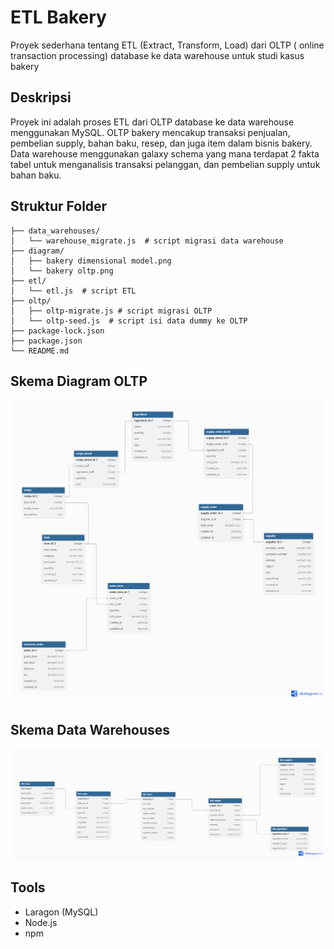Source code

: # ETL Bakery
Proyek sederhana tentang ETL (Extract, Transform, Load) dari OLTP ( online transaction processing) database ke data warehouse untuk studi kasus bakery

## Deskripsi
Proyek ini adalah proses ETL dari OLTP database ke data warehouse menggunakan MySQL. OLTP bakery  mencakup transaksi penjualan, pembelian supply, bahan baku, resep, dan juga item dalam bisnis bakery. Data warehouse menggunakan galaxy schema yang mana terdapat 2 fakta tabel untuk menganalisis transaksi pelanggan, dan pembelian supply untuk bahan baku.

## Struktur Folder
```
├── data_warehouses/
│   └── warehouse_migrate.js  # script migrasi data warehouse
├── diagram/
│   ├── bakery dimensional model.png
│   └── bakery oltp.png
├── etl/
│   └── etl.js  # script ETL
├── oltp/
│   ├── oltp-migrate.js # script migrasi OLTP 
│   └── oltp-seed.js  # script isi data dummy ke OLTP
├── package-lock.json
├── package.json
└── README.md
```

## Skema Diagram OLTP
![Diagram OLTP](./diagram/bakery%20oltp.png)

## Skema Data Warehouses
![Diagram Galaxy Schema](./diagram/bakery%20dimensional%20model.png)

## Tools
* Laragon (MySQL)
* Node.js
* npm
________
DIRECTIONS FOR THIS TASK:
Retrieve each line from the records above where the word "MySQL" occurs.

OUTPUT FOR THIS TASK:
Proyek ini adalah proses ETL dari OLTP database ke data warehouse menggunakan MySQL. OLTP bakery  mencakup transaksi penjualan, pembelian supply, bahan baku, resep, dan juga item dalam bisnis bakery. Data warehouse menggunakan galaxy schema yang mana terdapat 2 fakta tabel untuk menganalisis transaksi pelanggan, dan pembelian supply untuk bahan baku.
* Laragon (MySQL)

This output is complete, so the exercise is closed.